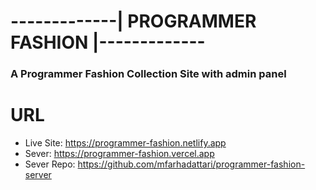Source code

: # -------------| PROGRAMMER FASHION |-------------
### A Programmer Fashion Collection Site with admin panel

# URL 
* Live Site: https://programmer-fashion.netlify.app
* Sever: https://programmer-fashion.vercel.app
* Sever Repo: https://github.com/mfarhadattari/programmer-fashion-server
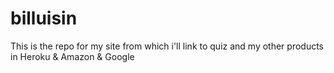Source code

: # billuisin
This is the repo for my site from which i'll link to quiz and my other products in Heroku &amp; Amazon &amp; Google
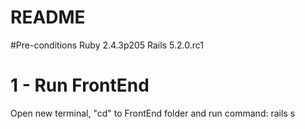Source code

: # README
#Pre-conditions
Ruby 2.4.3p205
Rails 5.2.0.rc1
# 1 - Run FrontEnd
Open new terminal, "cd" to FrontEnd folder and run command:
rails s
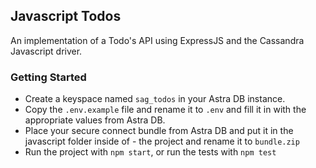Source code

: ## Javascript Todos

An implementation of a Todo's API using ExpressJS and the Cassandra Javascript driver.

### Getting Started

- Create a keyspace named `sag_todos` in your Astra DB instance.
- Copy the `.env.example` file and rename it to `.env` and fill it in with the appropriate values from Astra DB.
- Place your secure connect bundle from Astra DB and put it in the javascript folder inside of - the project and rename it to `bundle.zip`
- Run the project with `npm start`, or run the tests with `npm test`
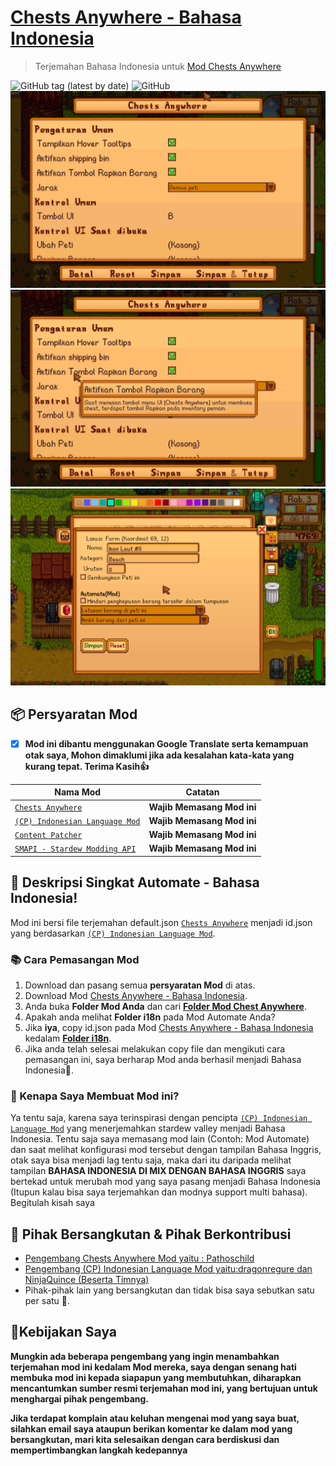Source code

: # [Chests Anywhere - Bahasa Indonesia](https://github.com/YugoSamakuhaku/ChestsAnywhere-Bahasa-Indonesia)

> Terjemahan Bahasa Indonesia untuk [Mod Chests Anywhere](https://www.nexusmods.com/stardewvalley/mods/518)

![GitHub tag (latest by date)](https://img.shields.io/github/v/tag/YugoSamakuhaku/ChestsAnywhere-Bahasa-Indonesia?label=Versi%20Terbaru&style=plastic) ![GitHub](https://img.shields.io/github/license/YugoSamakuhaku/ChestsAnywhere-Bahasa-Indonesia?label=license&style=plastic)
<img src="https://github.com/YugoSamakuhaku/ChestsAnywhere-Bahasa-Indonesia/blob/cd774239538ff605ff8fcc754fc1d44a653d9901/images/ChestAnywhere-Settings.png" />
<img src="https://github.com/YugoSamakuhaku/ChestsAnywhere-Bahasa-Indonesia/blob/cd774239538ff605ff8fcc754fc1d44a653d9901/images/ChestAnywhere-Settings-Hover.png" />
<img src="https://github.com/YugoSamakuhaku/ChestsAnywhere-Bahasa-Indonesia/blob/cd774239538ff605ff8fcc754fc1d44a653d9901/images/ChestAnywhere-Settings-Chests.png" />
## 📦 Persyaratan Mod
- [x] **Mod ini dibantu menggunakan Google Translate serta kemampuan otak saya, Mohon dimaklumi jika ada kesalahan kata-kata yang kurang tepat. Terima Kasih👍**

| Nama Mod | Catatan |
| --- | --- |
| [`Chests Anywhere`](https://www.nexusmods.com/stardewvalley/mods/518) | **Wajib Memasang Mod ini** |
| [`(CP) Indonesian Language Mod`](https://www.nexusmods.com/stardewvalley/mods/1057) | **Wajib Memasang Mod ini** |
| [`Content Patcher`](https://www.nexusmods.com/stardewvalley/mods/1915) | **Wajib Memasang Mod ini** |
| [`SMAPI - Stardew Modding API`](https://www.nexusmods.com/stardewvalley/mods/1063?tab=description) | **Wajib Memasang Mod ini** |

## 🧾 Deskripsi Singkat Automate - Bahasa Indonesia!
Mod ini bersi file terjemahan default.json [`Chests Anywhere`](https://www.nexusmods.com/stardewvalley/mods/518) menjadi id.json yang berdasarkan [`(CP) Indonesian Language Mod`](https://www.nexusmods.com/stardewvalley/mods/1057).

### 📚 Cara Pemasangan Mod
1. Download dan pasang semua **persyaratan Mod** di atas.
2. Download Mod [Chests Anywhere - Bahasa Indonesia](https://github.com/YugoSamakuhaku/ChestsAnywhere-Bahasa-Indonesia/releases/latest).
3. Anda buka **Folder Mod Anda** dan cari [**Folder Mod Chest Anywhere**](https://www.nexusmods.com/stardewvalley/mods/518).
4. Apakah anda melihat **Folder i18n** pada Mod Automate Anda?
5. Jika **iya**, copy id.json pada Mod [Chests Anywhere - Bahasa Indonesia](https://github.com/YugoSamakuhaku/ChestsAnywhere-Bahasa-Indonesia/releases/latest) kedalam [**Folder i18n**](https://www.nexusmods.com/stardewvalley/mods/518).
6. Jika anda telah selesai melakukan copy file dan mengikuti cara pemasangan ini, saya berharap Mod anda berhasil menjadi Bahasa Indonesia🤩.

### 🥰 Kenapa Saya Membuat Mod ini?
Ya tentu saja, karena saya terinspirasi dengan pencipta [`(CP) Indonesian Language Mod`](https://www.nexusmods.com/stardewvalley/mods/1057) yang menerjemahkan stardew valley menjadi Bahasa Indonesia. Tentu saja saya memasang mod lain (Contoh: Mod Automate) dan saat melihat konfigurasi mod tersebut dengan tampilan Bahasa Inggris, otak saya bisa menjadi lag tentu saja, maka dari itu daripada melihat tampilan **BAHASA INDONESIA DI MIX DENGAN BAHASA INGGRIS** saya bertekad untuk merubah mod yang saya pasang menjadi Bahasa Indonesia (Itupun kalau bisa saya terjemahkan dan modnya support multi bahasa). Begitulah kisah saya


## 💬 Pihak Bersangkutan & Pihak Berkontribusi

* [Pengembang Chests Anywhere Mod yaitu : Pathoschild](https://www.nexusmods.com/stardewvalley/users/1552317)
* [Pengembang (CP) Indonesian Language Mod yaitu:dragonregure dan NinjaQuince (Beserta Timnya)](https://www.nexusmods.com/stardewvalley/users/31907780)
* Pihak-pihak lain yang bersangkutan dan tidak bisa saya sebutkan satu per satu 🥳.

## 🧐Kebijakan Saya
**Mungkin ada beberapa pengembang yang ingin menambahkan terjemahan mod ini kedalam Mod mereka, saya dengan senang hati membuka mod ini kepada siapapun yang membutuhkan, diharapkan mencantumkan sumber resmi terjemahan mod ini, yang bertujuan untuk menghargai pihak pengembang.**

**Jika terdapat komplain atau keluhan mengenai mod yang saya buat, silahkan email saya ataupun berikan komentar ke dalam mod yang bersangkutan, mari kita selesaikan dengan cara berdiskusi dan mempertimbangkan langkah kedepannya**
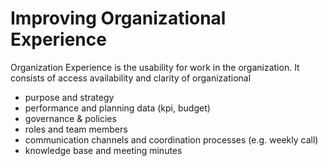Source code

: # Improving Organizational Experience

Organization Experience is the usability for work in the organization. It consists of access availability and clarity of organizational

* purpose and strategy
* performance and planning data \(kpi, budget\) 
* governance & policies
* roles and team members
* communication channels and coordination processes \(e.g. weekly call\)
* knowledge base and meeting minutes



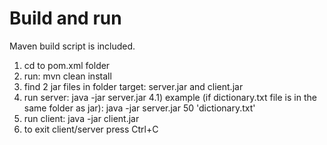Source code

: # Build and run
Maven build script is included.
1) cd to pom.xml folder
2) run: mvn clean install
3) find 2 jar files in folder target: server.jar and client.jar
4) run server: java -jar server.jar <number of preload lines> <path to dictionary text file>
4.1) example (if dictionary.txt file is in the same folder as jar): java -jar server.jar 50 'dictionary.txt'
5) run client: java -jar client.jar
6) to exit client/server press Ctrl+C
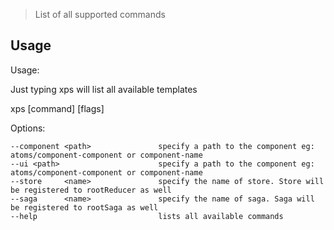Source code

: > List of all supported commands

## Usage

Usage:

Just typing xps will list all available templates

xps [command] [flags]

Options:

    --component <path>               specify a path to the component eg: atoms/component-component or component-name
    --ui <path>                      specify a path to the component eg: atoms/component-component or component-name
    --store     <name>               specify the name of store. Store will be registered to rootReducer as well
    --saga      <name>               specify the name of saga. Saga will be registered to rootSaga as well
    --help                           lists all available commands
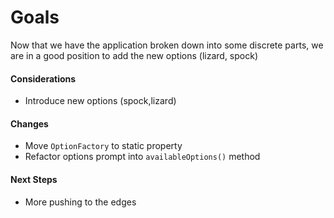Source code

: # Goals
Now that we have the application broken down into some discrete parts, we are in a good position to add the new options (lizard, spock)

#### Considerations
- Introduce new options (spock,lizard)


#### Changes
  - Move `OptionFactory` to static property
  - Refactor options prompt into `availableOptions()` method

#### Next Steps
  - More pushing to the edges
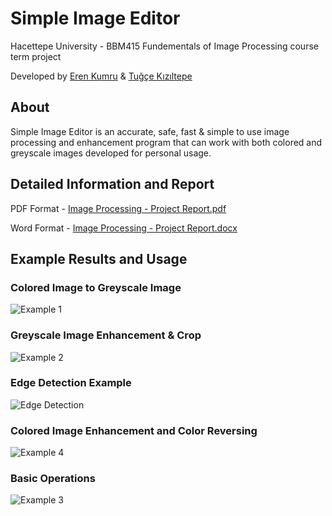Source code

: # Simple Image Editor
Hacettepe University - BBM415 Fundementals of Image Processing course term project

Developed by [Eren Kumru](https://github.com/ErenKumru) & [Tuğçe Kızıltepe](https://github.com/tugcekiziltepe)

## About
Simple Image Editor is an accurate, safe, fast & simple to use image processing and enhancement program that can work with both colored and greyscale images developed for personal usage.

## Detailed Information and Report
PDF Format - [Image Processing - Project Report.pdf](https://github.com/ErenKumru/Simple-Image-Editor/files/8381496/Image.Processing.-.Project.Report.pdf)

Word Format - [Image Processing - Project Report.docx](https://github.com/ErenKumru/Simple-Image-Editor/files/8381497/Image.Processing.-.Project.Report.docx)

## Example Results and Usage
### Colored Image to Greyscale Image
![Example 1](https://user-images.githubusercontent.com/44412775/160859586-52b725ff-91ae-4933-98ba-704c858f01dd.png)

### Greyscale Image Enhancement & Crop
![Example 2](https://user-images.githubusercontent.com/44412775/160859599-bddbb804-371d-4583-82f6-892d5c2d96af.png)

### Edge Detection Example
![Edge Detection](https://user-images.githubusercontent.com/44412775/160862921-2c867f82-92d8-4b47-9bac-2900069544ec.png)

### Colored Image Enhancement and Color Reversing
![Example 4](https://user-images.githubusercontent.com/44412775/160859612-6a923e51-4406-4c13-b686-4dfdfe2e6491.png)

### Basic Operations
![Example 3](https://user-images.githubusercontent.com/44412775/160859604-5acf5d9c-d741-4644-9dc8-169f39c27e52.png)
++++++++
Starting at the line with "## 🧾 Deskripsi" and ending at the line with "1. Download dan", print each line of the listing above exactly, with no other lines.

Result |
## 🧾 Deskripsi Singkat Automate - Bahasa Indonesia!
Mod ini bersi file terjemahan default.json [`Chests Anywhere`](https://www.nexusmods.com/stardewvalley/mods/518) menjadi id.json yang berdasarkan [`(CP) Indonesian Language Mod`](https://www.nexusmods.com/stardewvalley/mods/1057).

### 📚 Cara Pemasangan Mod
1. Download dan pasang semua **persyaratan Mod** di atas.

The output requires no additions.